## The task
Transcribe every line of the listing below without any deviation.

## Study material

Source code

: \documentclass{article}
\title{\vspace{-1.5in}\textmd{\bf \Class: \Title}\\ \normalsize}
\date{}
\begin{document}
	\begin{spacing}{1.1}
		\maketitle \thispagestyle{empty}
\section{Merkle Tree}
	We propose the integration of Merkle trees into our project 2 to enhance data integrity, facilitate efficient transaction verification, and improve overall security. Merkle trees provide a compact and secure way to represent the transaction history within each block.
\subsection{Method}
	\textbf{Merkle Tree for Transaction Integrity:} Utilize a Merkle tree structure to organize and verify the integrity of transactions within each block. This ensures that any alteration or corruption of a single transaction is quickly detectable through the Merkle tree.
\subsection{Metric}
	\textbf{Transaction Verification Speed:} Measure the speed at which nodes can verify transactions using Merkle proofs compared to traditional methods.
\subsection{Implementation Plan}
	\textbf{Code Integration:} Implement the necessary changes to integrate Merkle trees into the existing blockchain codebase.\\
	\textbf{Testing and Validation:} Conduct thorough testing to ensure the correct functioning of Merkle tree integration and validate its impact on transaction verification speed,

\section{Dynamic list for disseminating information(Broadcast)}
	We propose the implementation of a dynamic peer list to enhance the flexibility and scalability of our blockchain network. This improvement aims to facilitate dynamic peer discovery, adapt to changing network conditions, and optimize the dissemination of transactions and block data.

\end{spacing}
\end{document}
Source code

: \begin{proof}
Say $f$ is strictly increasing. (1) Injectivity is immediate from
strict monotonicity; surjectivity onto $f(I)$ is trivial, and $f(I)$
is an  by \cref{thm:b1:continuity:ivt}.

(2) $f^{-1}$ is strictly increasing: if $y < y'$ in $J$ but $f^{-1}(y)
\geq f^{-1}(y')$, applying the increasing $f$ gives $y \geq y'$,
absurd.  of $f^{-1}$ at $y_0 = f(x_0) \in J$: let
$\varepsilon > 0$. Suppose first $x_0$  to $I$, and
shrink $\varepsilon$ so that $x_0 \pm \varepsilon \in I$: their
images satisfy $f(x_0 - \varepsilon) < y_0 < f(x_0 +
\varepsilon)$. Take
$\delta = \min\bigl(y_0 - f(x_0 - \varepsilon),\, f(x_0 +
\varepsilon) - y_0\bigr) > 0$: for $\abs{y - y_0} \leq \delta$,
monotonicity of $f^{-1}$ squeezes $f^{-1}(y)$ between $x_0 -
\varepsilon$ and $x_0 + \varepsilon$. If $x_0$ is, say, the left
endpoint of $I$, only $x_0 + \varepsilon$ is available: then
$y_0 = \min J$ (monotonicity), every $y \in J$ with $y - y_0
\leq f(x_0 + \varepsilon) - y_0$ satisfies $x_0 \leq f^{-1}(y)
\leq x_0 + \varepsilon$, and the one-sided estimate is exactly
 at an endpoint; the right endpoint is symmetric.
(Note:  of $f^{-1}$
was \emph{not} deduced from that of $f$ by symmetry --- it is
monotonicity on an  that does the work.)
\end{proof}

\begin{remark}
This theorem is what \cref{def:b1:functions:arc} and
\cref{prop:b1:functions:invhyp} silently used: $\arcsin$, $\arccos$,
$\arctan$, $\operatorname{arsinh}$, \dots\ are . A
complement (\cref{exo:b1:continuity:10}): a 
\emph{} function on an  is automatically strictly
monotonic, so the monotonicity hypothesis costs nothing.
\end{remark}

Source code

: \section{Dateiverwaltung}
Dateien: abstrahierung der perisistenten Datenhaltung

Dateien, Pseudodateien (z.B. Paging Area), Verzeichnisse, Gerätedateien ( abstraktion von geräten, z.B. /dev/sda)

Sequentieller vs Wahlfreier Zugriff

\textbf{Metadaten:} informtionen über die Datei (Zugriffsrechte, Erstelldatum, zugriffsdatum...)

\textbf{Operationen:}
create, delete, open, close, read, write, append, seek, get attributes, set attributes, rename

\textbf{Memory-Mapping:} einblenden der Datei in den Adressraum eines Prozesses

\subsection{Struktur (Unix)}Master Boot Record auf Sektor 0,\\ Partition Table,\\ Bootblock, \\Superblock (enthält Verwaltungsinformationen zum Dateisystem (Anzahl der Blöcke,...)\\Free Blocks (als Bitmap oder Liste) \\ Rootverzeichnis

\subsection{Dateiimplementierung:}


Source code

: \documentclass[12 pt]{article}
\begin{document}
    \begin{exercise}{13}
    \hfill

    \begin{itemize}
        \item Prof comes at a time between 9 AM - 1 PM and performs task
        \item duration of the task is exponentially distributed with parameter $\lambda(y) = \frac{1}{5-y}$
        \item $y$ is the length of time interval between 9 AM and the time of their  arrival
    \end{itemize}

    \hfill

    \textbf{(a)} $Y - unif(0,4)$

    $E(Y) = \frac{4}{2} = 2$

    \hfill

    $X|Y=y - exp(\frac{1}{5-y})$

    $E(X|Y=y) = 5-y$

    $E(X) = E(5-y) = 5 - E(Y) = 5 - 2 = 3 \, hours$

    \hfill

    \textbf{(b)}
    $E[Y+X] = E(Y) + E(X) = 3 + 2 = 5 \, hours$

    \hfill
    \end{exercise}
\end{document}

## Solution to this problem
Source code

: \documentclass{article}
\title{\vspace{-1.5in}\textmd{\bf \Class: \Title}\\ \normalsize}
\date{}
\begin{document}
	\begin{spacing}{1.1}
		\maketitle \thispagestyle{empty}
\section{Merkle Tree}
	We propose the integration of Merkle trees into our project 2 to enhance data integrity, facilitate efficient transaction verification, and improve overall security. Merkle trees provide a compact and secure way to represent the transaction history within each block.
\subsection{Method}
	\textbf{Merkle Tree for Transaction Integrity:} Utilize a Merkle tree structure to organize and verify the integrity of transactions within each block. This ensures that any alteration or corruption of a single transaction is quickly detectable through the Merkle tree.
\subsection{Metric}
	\textbf{Transaction Verification Speed:} Measure the speed at which nodes can verify transactions using Merkle proofs compared to traditional methods.
\subsection{Implementation Plan}
	\textbf{Code Integration:} Implement the necessary changes to integrate Merkle trees into the existing blockchain codebase.\\
	\textbf{Testing and Validation:} Conduct thorough testing to ensure the correct functioning of Merkle tree integration and validate its impact on transaction verification speed,

\section{Dynamic list for disseminating information(Broadcast)}
	We propose the implementation of a dynamic peer list to enhance the flexibility and scalability of our blockchain network. This improvement aims to facilitate dynamic peer discovery, adapt to changing network conditions, and optimize the dissemination of transactions and block data.

\end{spacing}
\end{document}
Source code

: \begin{proof}
Say $f$ is strictly increasing. (1) Injectivity is immediate from
strict monotonicity; surjectivity onto $f(I)$ is trivial, and $f(I)$
is an  by \cref{thm:b1:continuity:ivt}.

(2) $f^{-1}$ is strictly increasing: if $y < y'$ in $J$ but $f^{-1}(y)
\geq f^{-1}(y')$, applying the increasing $f$ gives $y \geq y'$,
absurd.  of $f^{-1}$ at $y_0 = f(x_0) \in J$: let
$\varepsilon > 0$. Suppose first $x_0$  to $I$, and
shrink $\varepsilon$ so that $x_0 \pm \varepsilon \in I$: their
images satisfy $f(x_0 - \varepsilon) < y_0 < f(x_0 +
\varepsilon)$. Take
$\delta = \min\bigl(y_0 - f(x_0 - \varepsilon),\, f(x_0 +
\varepsilon) - y_0\bigr) > 0$: for $\abs{y - y_0} \leq \delta$,
monotonicity of $f^{-1}$ squeezes $f^{-1}(y)$ between $x_0 -
\varepsilon$ and $x_0 + \varepsilon$. If $x_0$ is, say, the left
endpoint of $I$, only $x_0 + \varepsilon$ is available: then
$y_0 = \min J$ (monotonicity), every $y \in J$ with $y - y_0
\leq f(x_0 + \varepsilon) - y_0$ satisfies $x_0 \leq f^{-1}(y)
\leq x_0 + \varepsilon$, and the one-sided estimate is exactly
 at an endpoint; the right endpoint is symmetric.
(Note:  of $f^{-1}$
was \emph{not} deduced from that of $f$ by symmetry --- it is
monotonicity on an  that does the work.)
\end{proof}

\begin{remark}
This theorem is what \cref{def:b1:functions:arc} and
\cref{prop:b1:functions:invhyp} silently used: $\arcsin$, $\arccos$,
$\arctan$, $\operatorname{arsinh}$, \dots\ are . A
complement (\cref{exo:b1:continuity:10}): a 
\emph{} function on an  is automatically strictly
monotonic, so the monotonicity hypothesis costs nothing.
\end{remark}

Source code

: \section{Dateiverwaltung}
Dateien: abstrahierung der perisistenten Datenhaltung

Dateien, Pseudodateien (z.B. Paging Area), Verzeichnisse, Gerätedateien ( abstraktion von geräten, z.B. /dev/sda)

Sequentieller vs Wahlfreier Zugriff

\textbf{Metadaten:} informtionen über die Datei (Zugriffsrechte, Erstelldatum, zugriffsdatum...)

\textbf{Operationen:}
create, delete, open, close, read, write, append, seek, get attributes, set attributes, rename

\textbf{Memory-Mapping:} einblenden der Datei in den Adressraum eines Prozesses

\subsection{Struktur (Unix)}Master Boot Record auf Sektor 0,\\ Partition Table,\\ Bootblock, \\Superblock (enthält Verwaltungsinformationen zum Dateisystem (Anzahl der Blöcke,...)\\Free Blocks (als Bitmap oder Liste) \\ Rootverzeichnis

\subsection{Dateiimplementierung:}


Source code

: \documentclass[12 pt]{article}
\begin{document}
    \begin{exercise}{13}
    \hfill

    \begin{itemize}
        \item Prof comes at a time between 9 AM - 1 PM and performs task
        \item duration of the task is exponentially distributed with parameter $\lambda(y) = \frac{1}{5-y}$
        \item $y$ is the length of time interval between 9 AM and the time of their  arrival
    \end{itemize}

    \hfill

    \textbf{(a)} $Y - unif(0,4)$

    $E(Y) = \frac{4}{2} = 2$

    \hfill

    $X|Y=y - exp(\frac{1}{5-y})$

    $E(X|Y=y) = 5-y$

    $E(X) = E(5-y) = 5 - E(Y) = 5 - 2 = 3 \, hours$

    \hfill

    \textbf{(b)}
    $E[Y+X] = E(Y) + E(X) = 3 + 2 = 5 \, hours$

    \hfill
    \end{exercise}
\end{document}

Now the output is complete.